6.3.5 Todo mototaxímetro, quando submetido a intervenções que coloquem
em risco sua confiabilidade metrológica, tais como: reparos, reinstalação em veículo,
atualização de tarifas ou por solicitação expressa de órgão do poder público, deve,
obrigatoriamente, ser submetido à verificação após reparos.
6.3.6 Nas verificações após reparos, aplicam-se os mesmos exames e ensaios
estabelecidos para as verificações periódicas, constantes do subitem 6.3.4.

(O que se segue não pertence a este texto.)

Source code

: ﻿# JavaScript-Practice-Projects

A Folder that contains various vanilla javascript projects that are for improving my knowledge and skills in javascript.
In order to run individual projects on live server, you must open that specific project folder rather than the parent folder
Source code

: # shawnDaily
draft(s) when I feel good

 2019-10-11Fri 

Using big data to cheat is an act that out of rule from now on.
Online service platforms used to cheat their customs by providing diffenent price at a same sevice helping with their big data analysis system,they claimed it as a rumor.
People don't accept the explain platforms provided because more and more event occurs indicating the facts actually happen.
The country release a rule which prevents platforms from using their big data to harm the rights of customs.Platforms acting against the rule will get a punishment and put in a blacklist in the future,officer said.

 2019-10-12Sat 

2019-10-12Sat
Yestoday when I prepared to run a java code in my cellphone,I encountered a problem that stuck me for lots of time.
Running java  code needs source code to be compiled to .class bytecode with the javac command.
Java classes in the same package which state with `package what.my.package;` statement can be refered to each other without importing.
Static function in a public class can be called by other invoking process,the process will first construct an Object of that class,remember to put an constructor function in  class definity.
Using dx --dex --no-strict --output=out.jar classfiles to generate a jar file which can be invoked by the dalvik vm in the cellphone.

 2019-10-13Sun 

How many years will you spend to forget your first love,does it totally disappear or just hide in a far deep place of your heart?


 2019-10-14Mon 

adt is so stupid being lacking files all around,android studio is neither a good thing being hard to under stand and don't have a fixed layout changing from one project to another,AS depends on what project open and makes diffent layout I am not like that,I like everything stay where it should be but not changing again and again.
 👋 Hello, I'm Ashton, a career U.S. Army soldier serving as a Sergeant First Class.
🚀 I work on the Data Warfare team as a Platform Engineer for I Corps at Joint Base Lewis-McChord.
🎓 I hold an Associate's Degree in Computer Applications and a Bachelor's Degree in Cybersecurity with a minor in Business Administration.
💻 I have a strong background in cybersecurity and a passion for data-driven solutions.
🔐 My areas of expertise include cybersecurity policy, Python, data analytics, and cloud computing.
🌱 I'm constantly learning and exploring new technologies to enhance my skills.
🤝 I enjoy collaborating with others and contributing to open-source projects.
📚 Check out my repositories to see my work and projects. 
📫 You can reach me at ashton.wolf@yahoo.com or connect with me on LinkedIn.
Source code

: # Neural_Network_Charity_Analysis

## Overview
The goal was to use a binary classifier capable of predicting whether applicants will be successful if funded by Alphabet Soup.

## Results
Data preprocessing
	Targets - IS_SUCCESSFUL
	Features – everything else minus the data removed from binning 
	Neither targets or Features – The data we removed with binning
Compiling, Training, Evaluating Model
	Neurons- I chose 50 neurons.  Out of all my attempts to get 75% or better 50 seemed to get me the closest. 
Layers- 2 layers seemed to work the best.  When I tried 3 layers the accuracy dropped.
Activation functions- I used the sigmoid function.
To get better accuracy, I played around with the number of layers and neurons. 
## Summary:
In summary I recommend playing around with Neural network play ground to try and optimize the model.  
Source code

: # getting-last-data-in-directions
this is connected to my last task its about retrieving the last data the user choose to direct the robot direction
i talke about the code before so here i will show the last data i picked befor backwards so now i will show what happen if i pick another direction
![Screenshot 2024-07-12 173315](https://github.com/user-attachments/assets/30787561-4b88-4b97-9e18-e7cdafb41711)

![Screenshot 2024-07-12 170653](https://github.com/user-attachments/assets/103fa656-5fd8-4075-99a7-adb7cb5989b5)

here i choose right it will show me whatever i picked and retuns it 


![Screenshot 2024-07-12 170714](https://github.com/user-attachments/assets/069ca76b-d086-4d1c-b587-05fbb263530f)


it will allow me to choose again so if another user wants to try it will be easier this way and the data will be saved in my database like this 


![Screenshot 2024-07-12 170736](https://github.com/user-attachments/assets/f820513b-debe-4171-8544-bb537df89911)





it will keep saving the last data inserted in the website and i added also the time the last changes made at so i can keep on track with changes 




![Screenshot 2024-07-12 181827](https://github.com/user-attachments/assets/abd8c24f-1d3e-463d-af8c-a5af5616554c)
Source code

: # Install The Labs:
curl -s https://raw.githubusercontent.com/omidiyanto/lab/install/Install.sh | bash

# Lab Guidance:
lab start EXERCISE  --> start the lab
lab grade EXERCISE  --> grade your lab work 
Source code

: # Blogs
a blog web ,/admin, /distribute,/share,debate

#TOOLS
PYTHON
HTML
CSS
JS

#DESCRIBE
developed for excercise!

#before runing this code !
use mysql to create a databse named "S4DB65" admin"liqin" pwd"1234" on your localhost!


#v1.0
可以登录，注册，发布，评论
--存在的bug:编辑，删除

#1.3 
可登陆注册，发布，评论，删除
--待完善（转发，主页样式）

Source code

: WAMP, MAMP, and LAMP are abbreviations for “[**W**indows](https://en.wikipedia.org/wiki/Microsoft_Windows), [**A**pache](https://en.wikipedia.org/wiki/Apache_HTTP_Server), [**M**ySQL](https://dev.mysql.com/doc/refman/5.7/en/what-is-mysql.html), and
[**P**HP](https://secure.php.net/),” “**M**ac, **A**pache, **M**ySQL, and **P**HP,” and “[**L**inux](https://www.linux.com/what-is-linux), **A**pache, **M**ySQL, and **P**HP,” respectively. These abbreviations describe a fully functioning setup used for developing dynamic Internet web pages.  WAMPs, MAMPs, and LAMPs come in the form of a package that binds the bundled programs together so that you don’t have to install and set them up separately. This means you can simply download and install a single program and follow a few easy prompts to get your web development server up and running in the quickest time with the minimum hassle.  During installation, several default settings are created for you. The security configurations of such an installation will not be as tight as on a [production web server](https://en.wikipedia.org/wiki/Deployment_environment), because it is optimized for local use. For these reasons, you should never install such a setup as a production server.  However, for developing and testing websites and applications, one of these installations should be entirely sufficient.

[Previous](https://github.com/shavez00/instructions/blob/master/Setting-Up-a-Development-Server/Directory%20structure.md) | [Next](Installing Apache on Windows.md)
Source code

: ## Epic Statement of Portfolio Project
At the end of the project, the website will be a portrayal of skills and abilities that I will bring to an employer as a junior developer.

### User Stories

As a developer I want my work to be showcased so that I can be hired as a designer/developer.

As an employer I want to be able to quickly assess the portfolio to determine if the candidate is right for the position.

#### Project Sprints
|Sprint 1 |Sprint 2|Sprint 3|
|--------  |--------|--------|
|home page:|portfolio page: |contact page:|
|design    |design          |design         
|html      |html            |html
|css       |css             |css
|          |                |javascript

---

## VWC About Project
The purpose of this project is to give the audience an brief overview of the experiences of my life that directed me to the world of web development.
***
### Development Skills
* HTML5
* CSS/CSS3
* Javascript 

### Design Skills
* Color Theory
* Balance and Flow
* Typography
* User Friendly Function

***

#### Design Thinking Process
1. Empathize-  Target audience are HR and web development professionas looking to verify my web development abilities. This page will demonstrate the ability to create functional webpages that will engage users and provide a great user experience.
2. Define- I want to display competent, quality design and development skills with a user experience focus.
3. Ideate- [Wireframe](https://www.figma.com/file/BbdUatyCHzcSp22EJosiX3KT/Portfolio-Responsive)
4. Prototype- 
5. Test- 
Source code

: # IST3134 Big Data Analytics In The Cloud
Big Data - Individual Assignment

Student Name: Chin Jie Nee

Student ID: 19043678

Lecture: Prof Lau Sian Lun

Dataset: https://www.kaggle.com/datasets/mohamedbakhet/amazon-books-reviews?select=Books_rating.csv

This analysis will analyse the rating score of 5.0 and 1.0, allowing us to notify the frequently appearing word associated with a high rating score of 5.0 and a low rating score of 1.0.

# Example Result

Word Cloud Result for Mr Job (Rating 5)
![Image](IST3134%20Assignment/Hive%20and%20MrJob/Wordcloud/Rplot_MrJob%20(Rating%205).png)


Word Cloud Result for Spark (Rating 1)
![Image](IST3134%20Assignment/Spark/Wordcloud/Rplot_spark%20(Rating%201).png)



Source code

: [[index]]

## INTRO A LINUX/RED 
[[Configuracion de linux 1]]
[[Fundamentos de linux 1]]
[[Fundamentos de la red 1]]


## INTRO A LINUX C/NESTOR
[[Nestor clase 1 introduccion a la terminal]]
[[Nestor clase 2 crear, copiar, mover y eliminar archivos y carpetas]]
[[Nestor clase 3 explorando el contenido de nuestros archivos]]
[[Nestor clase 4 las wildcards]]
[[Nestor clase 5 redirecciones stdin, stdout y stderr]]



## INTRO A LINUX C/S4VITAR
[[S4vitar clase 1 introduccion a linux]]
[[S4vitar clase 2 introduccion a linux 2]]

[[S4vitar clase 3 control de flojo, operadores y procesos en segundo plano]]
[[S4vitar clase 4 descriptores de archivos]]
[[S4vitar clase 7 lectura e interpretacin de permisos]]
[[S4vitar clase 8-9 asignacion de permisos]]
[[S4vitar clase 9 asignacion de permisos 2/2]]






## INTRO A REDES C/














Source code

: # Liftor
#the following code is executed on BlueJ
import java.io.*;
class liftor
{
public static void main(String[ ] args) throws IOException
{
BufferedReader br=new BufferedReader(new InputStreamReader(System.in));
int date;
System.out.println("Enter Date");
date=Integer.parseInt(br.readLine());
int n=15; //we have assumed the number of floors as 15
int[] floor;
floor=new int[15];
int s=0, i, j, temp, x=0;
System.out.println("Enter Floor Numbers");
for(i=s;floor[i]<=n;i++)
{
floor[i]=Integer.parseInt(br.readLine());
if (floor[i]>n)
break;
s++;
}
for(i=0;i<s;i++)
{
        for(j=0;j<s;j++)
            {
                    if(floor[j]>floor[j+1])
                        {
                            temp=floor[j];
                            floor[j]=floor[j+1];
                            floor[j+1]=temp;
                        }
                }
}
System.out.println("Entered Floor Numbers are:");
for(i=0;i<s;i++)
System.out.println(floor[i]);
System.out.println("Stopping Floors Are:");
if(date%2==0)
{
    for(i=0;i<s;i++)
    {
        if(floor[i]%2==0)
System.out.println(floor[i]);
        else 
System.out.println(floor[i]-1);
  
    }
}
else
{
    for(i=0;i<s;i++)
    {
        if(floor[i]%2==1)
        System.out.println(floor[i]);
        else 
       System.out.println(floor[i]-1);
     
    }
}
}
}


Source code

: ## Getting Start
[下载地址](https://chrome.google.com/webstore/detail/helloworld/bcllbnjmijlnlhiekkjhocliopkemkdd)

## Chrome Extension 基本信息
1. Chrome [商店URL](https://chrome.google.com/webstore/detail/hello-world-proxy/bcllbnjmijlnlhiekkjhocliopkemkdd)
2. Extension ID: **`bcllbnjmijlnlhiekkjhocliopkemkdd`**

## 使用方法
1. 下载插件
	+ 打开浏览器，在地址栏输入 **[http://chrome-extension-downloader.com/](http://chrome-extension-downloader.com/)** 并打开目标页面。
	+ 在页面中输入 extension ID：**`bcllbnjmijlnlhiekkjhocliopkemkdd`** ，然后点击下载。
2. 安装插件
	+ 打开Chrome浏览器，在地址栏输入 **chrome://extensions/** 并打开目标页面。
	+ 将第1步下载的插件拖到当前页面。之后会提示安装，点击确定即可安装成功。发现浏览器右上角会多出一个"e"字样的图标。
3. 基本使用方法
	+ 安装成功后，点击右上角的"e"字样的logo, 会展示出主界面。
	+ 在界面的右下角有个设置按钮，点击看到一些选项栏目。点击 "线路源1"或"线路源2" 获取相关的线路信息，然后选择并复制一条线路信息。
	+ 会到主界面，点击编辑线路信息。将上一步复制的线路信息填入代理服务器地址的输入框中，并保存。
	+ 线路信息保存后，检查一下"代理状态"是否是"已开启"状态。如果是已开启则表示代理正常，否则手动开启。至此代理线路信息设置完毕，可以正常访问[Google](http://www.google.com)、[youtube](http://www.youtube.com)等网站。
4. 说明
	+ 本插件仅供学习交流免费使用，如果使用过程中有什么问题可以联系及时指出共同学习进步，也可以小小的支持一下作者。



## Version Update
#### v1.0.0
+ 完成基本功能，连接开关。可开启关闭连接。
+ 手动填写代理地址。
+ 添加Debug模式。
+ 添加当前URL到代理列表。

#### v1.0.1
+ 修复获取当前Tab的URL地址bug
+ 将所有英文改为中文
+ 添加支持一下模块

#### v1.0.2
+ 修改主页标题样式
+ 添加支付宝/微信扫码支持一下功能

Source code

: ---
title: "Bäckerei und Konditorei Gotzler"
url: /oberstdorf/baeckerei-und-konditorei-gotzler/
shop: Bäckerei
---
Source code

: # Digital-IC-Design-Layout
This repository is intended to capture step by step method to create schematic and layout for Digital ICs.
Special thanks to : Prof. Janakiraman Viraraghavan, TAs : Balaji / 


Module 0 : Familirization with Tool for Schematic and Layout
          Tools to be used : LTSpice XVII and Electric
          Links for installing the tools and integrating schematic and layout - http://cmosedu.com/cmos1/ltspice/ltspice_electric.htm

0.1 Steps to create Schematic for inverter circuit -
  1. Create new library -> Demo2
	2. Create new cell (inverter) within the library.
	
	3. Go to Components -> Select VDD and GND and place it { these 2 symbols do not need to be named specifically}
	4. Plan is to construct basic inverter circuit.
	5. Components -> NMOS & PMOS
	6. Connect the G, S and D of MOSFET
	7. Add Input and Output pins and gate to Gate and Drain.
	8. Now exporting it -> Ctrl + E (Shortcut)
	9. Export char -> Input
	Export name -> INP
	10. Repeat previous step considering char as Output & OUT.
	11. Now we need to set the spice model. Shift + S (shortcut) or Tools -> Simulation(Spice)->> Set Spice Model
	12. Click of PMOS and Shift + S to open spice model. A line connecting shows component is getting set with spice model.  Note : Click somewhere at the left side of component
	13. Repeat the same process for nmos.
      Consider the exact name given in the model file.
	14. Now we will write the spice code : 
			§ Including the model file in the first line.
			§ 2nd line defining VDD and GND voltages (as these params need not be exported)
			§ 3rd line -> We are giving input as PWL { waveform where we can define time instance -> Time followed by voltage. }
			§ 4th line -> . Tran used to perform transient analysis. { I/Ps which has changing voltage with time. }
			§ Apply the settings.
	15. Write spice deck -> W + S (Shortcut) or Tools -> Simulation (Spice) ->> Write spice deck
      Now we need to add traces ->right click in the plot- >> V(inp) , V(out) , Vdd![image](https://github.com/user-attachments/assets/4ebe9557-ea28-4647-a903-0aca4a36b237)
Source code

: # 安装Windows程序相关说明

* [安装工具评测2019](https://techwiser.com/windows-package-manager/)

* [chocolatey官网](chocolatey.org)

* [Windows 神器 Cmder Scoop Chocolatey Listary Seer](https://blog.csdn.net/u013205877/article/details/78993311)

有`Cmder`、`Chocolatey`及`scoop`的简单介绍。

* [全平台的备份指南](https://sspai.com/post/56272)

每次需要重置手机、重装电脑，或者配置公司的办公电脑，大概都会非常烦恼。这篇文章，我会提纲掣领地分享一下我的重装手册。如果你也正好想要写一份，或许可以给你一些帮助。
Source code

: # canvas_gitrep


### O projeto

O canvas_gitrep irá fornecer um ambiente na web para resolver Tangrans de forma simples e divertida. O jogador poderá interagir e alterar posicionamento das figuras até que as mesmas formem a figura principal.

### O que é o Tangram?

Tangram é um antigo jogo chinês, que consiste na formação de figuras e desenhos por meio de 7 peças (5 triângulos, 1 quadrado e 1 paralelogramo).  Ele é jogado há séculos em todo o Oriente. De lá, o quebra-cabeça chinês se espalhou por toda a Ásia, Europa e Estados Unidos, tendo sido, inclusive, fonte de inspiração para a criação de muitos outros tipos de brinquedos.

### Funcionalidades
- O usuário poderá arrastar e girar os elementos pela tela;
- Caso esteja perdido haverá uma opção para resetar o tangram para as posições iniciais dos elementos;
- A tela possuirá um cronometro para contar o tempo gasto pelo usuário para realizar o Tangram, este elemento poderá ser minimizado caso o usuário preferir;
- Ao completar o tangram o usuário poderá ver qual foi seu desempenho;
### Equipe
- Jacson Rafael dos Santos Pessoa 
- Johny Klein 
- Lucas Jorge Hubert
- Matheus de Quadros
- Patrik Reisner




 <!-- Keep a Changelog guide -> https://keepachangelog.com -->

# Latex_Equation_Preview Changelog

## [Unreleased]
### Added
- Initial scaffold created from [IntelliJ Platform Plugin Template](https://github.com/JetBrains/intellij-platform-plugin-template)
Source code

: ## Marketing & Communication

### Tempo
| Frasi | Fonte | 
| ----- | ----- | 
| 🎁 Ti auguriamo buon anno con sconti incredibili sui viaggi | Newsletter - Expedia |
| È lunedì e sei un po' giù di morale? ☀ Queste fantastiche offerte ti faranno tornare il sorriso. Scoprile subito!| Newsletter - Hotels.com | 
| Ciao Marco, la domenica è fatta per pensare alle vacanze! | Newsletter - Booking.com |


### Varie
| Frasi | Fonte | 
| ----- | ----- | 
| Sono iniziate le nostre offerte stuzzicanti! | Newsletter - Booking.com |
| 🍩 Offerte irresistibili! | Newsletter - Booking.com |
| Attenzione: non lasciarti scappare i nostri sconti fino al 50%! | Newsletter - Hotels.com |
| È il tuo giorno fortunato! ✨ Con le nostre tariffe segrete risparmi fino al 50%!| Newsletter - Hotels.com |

6.3.7 É de responsabilidade do detentor do veículo mototáxi apresentar o
mototaxímetro para a verificação após reparos, na data e local designados pelo Órgão
Metrológico competente.
6.4 Supervisão Metrológica .
6.4.1 Todo mototaxímetro em uso no território brasileiro está sujeito à
inspeção, independente de data, hora ou local.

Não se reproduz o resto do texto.